Work instruction: Output the first line below and each one after it, exactly, up to and including the line holding "Template of a". Pictures should not be copied.

─── Records for this exercise ───

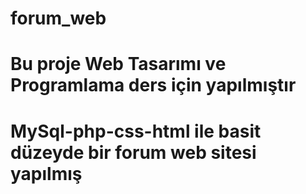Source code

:# forum_web
# Bu proje Web Tasarımı ve Programlama ders için yapılmıştır
# MySql-php-css-html ile basit düzeyde bir forum web sitesi yapılmış

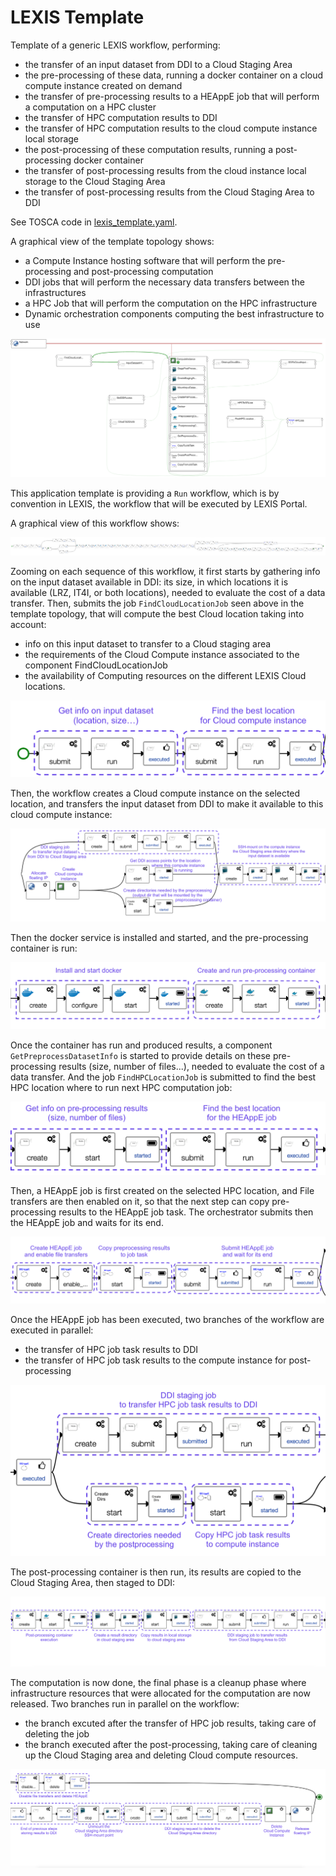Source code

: # LEXIS Template

Template of a generic LEXIS workflow, performing:
* the transfer of an input dataset from DDI to a Cloud Staging Area
* the pre-processing of these data, running a docker container on a cloud compute instance created on demand
* the transfer of pre-processing results to a HEAppE job that will perform a computation on a HPC cluster
* the transfer of HPC computation results to DDI
* the transfer of HPC computation results to the cloud compute instance local storage
* the post-processing of these computation results, running a post-processing docker container
* the transfer of post-processing results from the cloud instance local storage to the Cloud Staging Area
* the transfer of post-processing results from the Cloud Staging Area to DDI

See TOSCA code in [lexis_template.yaml](lexis_template.yaml).

A graphical view of the template topology shows:
* a Compute Instance hosting software that will perform the pre-processing and
  post-processing computation
* DDI jobs that will perform the necessary data transfers between the infrastructures
* a HPC Job that will perform the computation on the HPC infrastructure 
* Dynamic orchestration components computing the best infrastructure to use

![App template](images/apptemplate.png)

This application template is providing a `Run` workflow, which is by convention in LEXIS,
the workflow that will be executed by LEXIS Portal.

A graphical view of this workflow shows:

![Run workflow](images/runworkflow.png)

Zooming on each sequence of this workflow, it first starts by gathering info on the
input dataset available in DDI: its size, in which locations it is available (LRZ, IT4I, or both locations),
needed to evaluate the cost of a data transfer.
Then, submits the job `FindCloudLocationJob` seen above in the template topology,
that will compute the best Cloud location taking into account:
* info on this input dataset to transfer to a Cloud staging area
* the requirements of the Cloud Compute instance associated to the component FindCloudLocationJob
* the availability of Computing resources on the different LEXIS Cloud locations.

![Run workflow](images/find_cloud_location.png)


Then, the workflow creates a Cloud compute instance on the selected location, and transfers
the input dataset from DDI to make it available to this cloud compute instance:

![Run workflow](images/workflow1_mount_input_dataset.png)

Then the docker service is installed and started, and the pre-processing container is run:

![Docker and container](images/workflow2_preprocessing.png)

Once the container has run and produced results, a component `GetPreprocessDatasetInfo` is
started to provide details on these pre-processing results (size, number of files...),
needed to evaluate the cost of a data transfer.
And the job `FindHPCLocationJob` is submitted to find the best HPC location where to
run next HPC computation job:

![Find HPC location](images/find_hpc_location.png)


Then, a HEAppE job is first created on the selected HPC location, and File transfers
are then enabled on it, so that the next step can copy pre-processing results to
the HEAppE job task.
The orchestrator submits then the HEAppE job and waits for its end.

![HEAppE job](images/workflow3_computation.png)

Once the HEAppE job has been executed, two branches of the workflow are executed in parallel:
* the transfer of HPC job task results to DDI
* the transfer of HPC job task results to the compute instance for post-processing

![HPC results](images/workflow4_hpc_results_transfer.png)

The post-processing container is then run, its results are copied to the Cloud
Staging Area, then staged to DDI:

![post-processing](images/workflow5_postprocessing.png)

The computation is now done, the final phase is a cleanup phase where infrastructure
resources that were allocated for the computation are now released.
Two branches run in parallel on the workflow:
* the branch excuted after the transfer of HPC job results, taking care of deleting the job
* the branch executed after the post-processing, taking care of cleaning up the Cloud Staging area
  and deleting Cloud compute resources.

![cleanup](images/workflow6_cleanup.png)
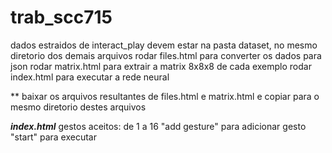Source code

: # trab_scc715
dados estraidos de interact_play devem estar na pasta dataset, no mesmo diretorio dos demais arquivos
rodar files.html para converter os dados para json
rodar matrix.html para extrair a matrix 8x8x8 de cada exemplo
rodar index.html para executar a rede neural

** baixar os arquivos resultantes de files.html e matrix.html e copiar para o mesmo diretorio destes arquivos

***index.html***
gestos aceitos: de 1 a 16
"add gesture" para adicionar gesto
"start" para executar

───

Result of the task:
Source code

:# forum_web
# Bu proje Web Tasarımı ve Programlama ders için yapılmıştır
# MySql-php-css-html ile basit düzeyde bir forum web sitesi yapılmış

Source code

: # LEXIS Template

Template of a generic LEXIS workflow, performing:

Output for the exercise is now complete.